Excerpts from a dataset:
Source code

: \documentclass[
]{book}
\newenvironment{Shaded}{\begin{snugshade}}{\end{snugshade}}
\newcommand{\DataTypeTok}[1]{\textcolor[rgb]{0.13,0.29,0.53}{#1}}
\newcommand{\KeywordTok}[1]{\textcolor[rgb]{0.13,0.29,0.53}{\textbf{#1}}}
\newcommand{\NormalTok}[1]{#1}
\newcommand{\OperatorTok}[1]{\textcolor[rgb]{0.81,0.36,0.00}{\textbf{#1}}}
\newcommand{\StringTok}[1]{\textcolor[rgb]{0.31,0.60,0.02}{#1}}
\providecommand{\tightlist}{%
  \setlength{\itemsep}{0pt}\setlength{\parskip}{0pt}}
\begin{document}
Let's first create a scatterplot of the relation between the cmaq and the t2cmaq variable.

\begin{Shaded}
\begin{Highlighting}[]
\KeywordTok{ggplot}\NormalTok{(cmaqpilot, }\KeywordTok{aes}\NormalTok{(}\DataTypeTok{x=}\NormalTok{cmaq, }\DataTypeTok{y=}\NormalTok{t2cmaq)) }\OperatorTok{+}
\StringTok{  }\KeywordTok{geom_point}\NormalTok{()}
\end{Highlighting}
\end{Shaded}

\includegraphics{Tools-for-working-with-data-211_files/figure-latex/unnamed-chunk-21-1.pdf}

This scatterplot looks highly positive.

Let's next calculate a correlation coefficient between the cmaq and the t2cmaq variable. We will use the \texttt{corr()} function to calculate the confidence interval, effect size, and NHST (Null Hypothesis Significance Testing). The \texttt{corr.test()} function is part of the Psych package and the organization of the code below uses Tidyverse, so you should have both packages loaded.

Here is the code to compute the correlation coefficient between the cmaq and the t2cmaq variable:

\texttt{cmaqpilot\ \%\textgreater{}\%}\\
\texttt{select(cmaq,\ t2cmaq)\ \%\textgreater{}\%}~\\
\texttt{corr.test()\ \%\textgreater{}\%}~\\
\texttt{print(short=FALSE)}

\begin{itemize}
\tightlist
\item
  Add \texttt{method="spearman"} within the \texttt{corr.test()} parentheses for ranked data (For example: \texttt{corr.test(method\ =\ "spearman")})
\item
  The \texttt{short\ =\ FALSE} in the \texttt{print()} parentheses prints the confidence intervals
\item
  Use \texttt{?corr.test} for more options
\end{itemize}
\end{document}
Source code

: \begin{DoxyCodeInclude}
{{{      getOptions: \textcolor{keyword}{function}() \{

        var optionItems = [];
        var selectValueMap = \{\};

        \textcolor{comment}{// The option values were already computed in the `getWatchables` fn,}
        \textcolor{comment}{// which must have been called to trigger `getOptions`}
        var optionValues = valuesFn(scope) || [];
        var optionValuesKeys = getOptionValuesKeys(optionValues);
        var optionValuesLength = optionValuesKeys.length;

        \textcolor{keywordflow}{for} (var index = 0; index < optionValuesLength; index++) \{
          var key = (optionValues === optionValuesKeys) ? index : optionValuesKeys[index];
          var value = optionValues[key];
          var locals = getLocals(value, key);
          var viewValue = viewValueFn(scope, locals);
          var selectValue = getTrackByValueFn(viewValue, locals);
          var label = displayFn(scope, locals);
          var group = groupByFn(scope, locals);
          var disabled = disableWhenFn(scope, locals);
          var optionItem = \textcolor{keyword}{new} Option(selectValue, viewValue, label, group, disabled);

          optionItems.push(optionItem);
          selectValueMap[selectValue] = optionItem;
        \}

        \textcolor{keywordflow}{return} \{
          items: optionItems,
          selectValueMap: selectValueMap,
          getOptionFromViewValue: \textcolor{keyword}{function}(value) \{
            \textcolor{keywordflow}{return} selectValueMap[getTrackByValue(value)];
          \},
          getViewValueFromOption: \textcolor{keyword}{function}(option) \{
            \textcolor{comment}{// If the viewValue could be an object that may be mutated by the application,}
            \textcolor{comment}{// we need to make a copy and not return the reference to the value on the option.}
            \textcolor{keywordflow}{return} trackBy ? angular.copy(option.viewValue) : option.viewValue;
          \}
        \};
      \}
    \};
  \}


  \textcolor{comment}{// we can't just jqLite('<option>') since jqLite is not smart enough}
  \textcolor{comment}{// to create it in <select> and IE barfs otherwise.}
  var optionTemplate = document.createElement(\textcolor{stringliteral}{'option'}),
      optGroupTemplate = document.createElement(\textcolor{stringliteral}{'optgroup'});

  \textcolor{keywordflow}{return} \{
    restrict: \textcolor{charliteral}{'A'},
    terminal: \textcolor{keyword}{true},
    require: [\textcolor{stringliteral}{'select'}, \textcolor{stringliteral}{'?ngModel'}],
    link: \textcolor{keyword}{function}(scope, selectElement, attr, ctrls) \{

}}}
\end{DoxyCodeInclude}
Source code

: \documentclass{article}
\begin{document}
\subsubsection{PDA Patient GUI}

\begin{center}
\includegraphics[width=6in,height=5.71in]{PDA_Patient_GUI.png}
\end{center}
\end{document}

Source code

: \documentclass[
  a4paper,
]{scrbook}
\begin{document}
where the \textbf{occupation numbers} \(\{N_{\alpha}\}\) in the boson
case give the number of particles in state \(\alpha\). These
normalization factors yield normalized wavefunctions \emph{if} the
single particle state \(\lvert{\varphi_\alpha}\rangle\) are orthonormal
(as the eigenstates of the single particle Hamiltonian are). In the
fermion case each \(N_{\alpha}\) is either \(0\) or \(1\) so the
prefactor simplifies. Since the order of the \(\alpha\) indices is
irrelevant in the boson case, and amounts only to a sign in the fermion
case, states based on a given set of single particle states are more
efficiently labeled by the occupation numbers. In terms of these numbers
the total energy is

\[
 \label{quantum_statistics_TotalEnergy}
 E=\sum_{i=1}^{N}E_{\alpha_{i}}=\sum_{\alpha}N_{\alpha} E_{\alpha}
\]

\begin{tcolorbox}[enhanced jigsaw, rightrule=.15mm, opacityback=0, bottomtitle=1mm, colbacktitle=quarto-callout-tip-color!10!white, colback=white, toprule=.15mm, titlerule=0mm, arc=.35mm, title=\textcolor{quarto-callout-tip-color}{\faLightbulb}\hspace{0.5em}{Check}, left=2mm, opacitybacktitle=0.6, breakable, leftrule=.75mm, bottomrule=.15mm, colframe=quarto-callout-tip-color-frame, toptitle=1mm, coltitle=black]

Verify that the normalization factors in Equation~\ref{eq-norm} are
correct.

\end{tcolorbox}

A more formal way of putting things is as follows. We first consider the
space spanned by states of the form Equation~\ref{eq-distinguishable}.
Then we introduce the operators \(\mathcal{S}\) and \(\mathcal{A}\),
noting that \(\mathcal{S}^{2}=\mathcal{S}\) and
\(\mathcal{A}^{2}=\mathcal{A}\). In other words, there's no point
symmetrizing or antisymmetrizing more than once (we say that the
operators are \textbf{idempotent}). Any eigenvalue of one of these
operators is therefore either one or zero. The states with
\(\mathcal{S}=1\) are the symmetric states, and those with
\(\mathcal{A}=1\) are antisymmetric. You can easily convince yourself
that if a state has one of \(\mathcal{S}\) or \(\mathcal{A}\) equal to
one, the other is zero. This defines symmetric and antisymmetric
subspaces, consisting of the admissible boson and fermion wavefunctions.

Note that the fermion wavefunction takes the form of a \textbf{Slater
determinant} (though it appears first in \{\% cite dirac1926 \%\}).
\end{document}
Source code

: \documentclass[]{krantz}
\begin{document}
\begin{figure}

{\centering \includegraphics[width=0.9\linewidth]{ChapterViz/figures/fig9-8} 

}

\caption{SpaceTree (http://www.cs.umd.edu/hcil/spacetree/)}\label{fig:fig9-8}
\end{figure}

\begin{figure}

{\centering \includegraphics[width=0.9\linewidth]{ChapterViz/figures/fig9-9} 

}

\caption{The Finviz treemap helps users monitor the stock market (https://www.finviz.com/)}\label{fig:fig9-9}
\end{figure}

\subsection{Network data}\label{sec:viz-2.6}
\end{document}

What is expected: Every line from the one containing "(though it appears" through the final line of the data above is to be restated word for word, and nothing more.

Task solution:
determinant} (though it appears first in \{\% cite dirac1926 \%\}).
\end{document}
Source code

: \documentclass[]{krantz}
\begin{document}
\begin{figure}

{\centering \includegraphics[width=0.9\linewidth]{ChapterViz/figures/fig9-8} 

}

\caption{SpaceTree (http://www.cs.umd.edu/hcil/spacetree/)}\label{fig:fig9-8}
\end{figure}

\begin{figure}

{\centering \includegraphics[width=0.9\linewidth]{ChapterViz/figures/fig9-9} 

}

\caption{The Finviz treemap helps users monitor the stock market (https://www.finviz.com/)}\label{fig:fig9-9}
\end{figure}

\subsection{Network data}\label{sec:viz-2.6}
\end{document}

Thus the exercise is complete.